In a fourth study, (abstract 3.242) researchers from Creighton University describe the physiological events that unfold during the onset and progression of epilepsy. The authors studied a mouse model of temporal lobe epilepsy and sleep disorders, expanding on their past findings that suggest mice with epilepsy undergo changes to their sleep-wake cycles, or diurnal rhythmicity, and express higher than normal levels of the wakefulness-promoting protein, orexin. In the current study, the authors returned to the mouse model to determine if increases in sleep disruptions and orexin levels coincide with the development of epilepsy.

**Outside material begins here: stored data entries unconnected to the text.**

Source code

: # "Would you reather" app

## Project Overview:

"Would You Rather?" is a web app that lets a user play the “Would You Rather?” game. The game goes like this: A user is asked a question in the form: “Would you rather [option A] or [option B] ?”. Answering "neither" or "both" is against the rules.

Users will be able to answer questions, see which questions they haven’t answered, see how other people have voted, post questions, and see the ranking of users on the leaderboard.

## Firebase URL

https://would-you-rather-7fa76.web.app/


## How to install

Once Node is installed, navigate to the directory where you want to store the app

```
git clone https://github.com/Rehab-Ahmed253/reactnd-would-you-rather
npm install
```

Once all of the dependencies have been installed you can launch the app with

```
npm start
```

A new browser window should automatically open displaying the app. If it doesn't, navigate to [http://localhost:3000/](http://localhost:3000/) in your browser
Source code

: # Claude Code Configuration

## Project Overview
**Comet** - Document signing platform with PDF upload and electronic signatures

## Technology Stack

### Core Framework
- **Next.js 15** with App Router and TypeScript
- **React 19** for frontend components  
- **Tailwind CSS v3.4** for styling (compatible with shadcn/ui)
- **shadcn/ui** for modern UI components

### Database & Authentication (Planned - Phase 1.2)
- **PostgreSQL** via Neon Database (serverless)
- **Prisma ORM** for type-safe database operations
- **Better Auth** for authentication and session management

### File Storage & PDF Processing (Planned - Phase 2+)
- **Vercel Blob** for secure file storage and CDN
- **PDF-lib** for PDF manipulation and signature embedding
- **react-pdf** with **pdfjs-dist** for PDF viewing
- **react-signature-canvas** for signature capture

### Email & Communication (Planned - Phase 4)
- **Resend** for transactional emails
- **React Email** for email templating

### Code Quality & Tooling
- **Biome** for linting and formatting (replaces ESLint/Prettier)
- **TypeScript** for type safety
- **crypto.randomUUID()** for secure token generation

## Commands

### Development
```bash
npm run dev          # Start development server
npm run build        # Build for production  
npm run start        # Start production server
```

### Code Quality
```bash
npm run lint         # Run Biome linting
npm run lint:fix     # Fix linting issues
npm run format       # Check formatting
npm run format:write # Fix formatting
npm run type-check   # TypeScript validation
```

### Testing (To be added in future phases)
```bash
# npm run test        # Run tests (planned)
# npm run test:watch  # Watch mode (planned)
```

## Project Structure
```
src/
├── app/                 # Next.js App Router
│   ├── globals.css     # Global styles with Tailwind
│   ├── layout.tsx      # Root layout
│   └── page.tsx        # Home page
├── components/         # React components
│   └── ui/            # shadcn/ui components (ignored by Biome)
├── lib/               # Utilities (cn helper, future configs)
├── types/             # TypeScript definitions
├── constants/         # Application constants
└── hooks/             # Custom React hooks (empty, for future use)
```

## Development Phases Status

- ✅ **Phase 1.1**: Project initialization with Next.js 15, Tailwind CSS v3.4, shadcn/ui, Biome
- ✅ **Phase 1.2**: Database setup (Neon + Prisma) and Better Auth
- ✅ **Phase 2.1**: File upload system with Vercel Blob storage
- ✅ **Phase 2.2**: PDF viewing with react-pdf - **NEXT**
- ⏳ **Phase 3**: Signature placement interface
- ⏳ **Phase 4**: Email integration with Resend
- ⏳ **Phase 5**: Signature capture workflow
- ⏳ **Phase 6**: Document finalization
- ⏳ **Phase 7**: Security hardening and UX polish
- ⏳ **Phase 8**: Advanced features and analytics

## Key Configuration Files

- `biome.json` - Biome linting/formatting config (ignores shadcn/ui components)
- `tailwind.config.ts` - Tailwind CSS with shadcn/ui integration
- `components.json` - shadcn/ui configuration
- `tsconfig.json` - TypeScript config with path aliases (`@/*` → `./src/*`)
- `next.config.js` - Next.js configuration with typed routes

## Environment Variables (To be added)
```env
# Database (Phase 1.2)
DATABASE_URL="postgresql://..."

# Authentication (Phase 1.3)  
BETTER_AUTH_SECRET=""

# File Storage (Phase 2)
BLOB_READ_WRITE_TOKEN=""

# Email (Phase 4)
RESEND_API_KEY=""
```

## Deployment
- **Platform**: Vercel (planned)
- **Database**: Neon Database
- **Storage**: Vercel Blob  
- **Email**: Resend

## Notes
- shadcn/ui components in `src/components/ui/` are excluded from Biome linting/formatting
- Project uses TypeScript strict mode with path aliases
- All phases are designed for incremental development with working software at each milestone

The model mice are known to develop epilepsy approximately 22 days after birth and experience worsening seizure frequency and severity with age. In the current study, the authors report that by day 35, mice with epilepsy had 40% fewer resting periods than healthy mice; by day 54, a 60% difference was noted. Between days 23 to 54, mice with epilepsy experienced a three-fold increase in total activity relative to healthy mice.

“Our findings reveal that sleep disruptions and orexin levels increase with age and correlate with the onset and progression of epilepsy,” says Shruthi Iyer, an author on the paper and graduate student working with Kristina Simeone, PhD, at Creighton University.